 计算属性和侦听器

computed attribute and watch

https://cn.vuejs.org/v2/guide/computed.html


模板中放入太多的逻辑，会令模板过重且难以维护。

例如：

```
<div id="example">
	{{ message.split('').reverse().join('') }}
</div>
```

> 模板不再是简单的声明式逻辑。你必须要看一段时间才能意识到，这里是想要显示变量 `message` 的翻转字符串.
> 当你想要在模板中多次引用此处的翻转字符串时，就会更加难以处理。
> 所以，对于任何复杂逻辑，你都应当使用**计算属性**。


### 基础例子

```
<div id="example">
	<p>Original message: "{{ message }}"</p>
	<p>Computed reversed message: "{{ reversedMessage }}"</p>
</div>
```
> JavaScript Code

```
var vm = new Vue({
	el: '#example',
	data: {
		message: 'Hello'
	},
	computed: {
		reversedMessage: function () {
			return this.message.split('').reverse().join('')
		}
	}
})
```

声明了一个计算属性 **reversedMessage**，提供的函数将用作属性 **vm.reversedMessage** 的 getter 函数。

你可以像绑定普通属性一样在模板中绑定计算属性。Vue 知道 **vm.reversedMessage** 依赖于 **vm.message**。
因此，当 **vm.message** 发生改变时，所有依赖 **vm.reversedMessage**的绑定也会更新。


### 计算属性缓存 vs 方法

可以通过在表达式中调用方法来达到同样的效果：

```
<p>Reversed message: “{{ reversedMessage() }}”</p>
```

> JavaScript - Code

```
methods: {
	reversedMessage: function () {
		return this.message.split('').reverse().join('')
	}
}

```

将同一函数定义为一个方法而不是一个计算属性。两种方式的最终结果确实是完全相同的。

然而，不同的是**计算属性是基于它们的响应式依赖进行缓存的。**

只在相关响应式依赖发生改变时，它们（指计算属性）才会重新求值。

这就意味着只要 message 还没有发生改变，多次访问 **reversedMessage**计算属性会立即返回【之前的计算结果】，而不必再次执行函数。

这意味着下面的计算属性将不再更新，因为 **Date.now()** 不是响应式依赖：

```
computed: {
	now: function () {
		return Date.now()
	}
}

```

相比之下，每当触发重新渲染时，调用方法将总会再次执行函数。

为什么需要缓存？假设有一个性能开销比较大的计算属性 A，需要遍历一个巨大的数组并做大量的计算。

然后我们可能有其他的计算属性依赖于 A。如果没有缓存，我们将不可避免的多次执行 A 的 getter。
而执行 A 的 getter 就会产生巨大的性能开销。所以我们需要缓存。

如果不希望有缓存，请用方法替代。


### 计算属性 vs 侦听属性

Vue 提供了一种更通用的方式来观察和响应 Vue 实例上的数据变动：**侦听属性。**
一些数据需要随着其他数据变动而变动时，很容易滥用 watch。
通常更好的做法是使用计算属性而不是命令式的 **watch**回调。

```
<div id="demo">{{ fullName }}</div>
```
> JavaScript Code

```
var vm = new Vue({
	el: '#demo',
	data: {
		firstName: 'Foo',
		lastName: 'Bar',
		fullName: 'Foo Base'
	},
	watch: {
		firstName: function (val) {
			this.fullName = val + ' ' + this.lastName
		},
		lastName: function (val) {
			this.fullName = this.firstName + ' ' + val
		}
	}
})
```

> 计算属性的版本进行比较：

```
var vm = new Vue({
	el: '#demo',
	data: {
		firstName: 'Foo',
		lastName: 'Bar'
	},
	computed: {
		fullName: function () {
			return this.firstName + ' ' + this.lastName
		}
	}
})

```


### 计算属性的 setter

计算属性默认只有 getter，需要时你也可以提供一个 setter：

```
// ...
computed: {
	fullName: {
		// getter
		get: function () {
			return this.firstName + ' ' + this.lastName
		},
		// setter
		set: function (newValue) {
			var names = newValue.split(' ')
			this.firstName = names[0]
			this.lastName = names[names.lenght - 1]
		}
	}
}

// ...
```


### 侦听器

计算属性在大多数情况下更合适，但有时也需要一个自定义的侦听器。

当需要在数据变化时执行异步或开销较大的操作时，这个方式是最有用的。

**Action item:** Pull each line that includes the word "firstName" out of the material above.

**Result below:**
		firstName: 'Foo',
		firstName: function (val) {
			this.fullName = this.firstName + ' ' + val
		firstName: 'Foo',
			return this.firstName + ' ' + this.lastName
			return this.firstName + ' ' + this.lastName
			this.firstName = names[0]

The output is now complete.